An international labour monitoring organisation has released a damning report on working conditions in a factory in Bangalore, India. The report is the result of an investigation conducted by the Worker Rights Consortium (WRC) and alleges extensive abuses of workers.
The WRC also alleges that three brands operating on the UK high street source from the factory. Those brands are H&M, Benetton, and Abercrombie & Fitch.
Death threats and beatings
The findings of the WRC report are shocking. Its investigation makes serious allegations against factory management. According to the WRC, managers and supervisors at the factory:
Called a male worker (whose mother also works at the factory) a ‘son of a whore,’ threatened to send thugs to kill his family, and then led and directed his beating…
Told a female worker, ‘It won’t be a sin if people kill you and get rid of you[;] [y]ou should be shot and disposed of’, and then directed other workers to ‘kill her’, leading to her being beaten, nearly strangled, and hospitalized overnight.
Stated about another female worker, ‘These whores are trying to close the factory. Beat her and kill her’, before this worker was also beaten, had her clothes torn, and was robbed.

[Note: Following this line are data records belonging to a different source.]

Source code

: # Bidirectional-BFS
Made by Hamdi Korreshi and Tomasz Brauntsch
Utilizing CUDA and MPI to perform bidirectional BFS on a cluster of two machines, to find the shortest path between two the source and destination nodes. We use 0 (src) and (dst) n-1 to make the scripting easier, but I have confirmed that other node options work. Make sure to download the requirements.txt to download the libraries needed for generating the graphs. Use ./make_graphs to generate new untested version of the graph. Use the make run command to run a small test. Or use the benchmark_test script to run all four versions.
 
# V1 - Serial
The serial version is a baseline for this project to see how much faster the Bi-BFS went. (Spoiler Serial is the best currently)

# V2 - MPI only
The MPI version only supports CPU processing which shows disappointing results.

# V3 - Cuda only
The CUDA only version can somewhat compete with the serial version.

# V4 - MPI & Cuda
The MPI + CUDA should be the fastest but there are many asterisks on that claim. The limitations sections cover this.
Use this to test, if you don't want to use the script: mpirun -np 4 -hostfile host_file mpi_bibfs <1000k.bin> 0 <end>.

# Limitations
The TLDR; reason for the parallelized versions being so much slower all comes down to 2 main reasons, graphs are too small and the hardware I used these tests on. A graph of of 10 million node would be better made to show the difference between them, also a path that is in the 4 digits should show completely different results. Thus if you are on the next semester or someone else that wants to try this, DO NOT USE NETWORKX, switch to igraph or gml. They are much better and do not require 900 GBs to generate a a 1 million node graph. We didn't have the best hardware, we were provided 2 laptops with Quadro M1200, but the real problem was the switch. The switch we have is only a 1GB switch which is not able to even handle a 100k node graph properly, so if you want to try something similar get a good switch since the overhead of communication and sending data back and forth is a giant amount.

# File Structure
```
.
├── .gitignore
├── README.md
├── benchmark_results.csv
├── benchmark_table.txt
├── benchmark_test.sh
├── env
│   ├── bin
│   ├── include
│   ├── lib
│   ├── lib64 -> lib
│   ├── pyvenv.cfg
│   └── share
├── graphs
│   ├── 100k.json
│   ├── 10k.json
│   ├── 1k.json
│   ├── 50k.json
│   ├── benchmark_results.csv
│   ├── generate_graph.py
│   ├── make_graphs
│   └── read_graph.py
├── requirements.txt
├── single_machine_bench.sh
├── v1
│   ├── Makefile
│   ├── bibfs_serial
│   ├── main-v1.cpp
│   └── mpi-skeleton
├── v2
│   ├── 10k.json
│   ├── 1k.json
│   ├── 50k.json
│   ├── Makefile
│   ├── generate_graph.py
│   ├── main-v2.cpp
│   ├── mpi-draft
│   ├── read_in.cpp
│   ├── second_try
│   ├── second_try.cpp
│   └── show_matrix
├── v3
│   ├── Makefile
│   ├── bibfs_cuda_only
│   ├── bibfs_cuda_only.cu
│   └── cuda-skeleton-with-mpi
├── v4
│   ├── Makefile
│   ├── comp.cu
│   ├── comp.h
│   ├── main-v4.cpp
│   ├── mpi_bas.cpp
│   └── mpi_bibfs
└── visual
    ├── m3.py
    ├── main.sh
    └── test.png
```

Told a male worker, ‘Your caste is only fit to clean bathrooms. How dare you ask for an increase in wages?’ before leading other employees in beating and robbing him.
Said of another female worker before she was beaten, ‘Her caste is meant to burn dead people and that is what she should be doing. Beat her and throw her out’.
The WRC claims that the acts [pdf, p5] of violence and death threats took place in April and were directed towards a total of 10 workers. It also alleges [pdf, p5] that 15 workers have been suspended from the factory, including the 10 subjected to violence.
The WRC argues that these actions were taken in the factory in an attempt to stop workers organising a union and gaining an increase in wages.
The WRC has outlined steps [pdf, p5] it believes the factory should take in order to redress the abuses it found. It has argued for:
Those workers who have been physically assaulted and suspended from their jobs must be returned to work with full back pay, compensation for their injuries, pain and suffering, and loss of personal property from the April 4 attack, and a written apology from the company
Additionally, it’s requested [pdf, p5] that those managers and supervisors involved in the violence face disciplinary action. It’s also calling for guarantees [pdf, p6] that the management refrain from abuse based on sex, caste, religion, or union membership.
The WRC’s report states [pdf, p25-27] that H&M, Benetton and Abercrombie & Fitch, among others, are contacting the factory owners regarding the alleged abuses. Furthermore, 12 of the 15 suspended workers have since been offered reinstatement [pdf, p26]. The workers who were subject to violence and theft will also receive compensation [pdf, p28] for their medical expenses and lost property.
However, the WRC also argues that the steps taken by factory owners are insufficient. It reports [pdf, p26] that some workers who have been offered reinstatement have been instructed to refrain from engaging in union activity. The company has not taken disciplinary action [pdf, p27] against managers and supervisors involved in violence, apart from committing to transferring three of them. The factory has made no commitment [pdf, p28] to recognising the workers’ union.
The Canary reached out to three brands accused of sourcing from the factory for comment. We had received no reply at the time of publishing.
The garment industry more broadly has a history of workers’ rights abuses.
Adidas previously came under fire in 2012 for failing to contribute towards severance payments for 2,800 workers formerly employed at an Indonesian factory. Meanwhile, a 2017 report found that high street brands sourced from factories in Myanmar. Children employed at the factories were paid as little as 13p an hour. During the World Cup, the Clean Clothes Campaign is targeting clothing brands it accuses of paying poverty wages.
With NGOs and campaigners shining a light on the industry, the companies involved are under pressure to clean up their act.